> [WORK INSTRUCTIONS]: Please quote exactly the opening lines of the data, from the first line to the one where "c =m^e mod n $$" appears.

Dataset entries
####################

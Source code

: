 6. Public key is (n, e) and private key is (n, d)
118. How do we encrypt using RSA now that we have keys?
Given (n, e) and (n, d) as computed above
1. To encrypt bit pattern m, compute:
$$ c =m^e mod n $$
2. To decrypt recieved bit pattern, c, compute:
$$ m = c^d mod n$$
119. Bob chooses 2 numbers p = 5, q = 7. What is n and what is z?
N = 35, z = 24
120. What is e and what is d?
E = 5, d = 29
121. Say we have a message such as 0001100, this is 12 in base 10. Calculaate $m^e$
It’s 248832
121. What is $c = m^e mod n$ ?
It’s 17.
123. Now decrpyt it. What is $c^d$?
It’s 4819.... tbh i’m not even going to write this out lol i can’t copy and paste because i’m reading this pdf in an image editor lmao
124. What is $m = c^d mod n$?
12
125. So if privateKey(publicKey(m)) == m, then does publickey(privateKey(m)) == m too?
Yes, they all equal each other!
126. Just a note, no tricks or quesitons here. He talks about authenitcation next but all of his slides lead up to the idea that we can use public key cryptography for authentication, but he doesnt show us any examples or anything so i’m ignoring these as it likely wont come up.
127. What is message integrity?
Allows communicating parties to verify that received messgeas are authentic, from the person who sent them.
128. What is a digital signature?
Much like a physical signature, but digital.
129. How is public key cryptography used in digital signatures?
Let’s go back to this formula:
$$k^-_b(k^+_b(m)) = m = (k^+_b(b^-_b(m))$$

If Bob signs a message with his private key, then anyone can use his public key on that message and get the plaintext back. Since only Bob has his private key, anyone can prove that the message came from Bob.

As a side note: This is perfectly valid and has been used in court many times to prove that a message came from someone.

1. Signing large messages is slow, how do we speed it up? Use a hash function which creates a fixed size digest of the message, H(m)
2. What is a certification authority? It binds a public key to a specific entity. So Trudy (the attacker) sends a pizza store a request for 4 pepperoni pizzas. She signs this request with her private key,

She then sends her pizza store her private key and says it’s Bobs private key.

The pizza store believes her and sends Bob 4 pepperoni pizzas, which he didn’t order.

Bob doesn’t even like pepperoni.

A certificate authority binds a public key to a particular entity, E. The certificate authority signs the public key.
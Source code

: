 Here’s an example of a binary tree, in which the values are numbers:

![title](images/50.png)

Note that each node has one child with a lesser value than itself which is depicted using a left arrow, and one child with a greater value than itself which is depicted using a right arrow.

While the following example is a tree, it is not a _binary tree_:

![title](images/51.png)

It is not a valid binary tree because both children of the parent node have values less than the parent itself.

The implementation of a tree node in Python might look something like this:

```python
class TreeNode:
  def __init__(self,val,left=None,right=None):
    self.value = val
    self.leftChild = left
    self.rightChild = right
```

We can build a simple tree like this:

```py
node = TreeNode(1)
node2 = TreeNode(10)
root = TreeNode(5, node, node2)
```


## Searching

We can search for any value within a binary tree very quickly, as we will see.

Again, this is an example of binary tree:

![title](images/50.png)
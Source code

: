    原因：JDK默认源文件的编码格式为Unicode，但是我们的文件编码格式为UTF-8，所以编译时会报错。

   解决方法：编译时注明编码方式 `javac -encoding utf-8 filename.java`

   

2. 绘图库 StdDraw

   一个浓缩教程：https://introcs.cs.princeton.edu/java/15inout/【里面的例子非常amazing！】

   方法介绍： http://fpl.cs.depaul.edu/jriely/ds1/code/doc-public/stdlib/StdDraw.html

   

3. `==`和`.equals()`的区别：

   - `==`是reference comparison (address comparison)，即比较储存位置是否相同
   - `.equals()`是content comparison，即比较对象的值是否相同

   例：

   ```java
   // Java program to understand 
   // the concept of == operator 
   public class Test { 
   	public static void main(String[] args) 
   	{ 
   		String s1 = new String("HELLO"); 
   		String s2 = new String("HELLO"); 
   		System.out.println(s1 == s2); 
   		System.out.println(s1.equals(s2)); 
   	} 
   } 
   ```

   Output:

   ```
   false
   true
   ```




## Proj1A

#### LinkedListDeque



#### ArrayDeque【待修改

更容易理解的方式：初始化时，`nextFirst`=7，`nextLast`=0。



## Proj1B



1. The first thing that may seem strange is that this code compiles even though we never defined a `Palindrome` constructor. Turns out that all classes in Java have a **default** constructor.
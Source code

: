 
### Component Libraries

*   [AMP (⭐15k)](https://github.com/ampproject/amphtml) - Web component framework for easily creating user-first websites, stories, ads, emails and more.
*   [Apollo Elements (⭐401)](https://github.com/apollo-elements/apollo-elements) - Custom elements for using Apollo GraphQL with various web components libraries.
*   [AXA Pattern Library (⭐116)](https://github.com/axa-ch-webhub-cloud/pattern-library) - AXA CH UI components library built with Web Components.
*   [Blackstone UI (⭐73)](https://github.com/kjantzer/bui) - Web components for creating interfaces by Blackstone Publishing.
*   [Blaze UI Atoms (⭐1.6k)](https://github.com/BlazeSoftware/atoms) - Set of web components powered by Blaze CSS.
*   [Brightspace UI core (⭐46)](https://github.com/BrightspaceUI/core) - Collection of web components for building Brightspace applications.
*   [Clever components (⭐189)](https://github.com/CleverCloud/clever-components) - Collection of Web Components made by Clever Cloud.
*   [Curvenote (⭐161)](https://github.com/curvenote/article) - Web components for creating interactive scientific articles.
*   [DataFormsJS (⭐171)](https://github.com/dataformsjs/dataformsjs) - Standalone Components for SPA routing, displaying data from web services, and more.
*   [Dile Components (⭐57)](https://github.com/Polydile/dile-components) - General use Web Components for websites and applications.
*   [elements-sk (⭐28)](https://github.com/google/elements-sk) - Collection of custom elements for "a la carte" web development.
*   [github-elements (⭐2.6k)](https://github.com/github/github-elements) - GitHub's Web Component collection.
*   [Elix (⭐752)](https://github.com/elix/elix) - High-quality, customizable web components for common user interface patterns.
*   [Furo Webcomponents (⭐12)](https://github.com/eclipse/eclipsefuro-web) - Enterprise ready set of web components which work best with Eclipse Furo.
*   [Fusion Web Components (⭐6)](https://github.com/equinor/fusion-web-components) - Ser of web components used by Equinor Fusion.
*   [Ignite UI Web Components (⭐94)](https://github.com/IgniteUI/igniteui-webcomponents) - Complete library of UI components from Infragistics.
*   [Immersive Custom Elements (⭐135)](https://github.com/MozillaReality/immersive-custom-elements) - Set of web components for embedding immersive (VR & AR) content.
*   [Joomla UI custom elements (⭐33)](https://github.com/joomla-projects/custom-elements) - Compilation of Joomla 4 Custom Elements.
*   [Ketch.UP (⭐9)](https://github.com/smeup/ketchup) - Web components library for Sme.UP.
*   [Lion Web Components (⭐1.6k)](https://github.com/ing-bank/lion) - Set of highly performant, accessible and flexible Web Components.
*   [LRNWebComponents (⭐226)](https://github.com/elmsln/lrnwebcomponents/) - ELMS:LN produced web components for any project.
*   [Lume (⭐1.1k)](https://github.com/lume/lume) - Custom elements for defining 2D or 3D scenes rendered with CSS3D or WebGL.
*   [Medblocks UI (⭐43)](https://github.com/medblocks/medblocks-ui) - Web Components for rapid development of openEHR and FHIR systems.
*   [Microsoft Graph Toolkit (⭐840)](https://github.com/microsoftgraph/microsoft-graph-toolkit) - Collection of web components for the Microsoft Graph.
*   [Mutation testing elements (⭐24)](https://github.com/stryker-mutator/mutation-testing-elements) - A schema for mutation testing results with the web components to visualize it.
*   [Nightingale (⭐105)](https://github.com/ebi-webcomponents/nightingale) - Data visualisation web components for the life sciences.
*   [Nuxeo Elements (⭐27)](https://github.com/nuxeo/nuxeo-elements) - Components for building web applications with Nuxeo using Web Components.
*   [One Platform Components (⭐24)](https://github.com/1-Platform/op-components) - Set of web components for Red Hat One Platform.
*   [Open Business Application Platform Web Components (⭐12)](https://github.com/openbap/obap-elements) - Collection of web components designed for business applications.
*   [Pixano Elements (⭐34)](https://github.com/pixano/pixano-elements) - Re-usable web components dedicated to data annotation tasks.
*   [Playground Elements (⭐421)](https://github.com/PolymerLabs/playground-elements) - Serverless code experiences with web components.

####################

> [EXERCISE SOLUTION]:
Source code

: 6. Public key is (n, e) and private key is (n, d)
118. How do we encrypt using RSA now that we have keys?
Given (n, e) and (n, d) as computed above
1. To encrypt bit pattern m, compute:
$$ c =m^e mod n $$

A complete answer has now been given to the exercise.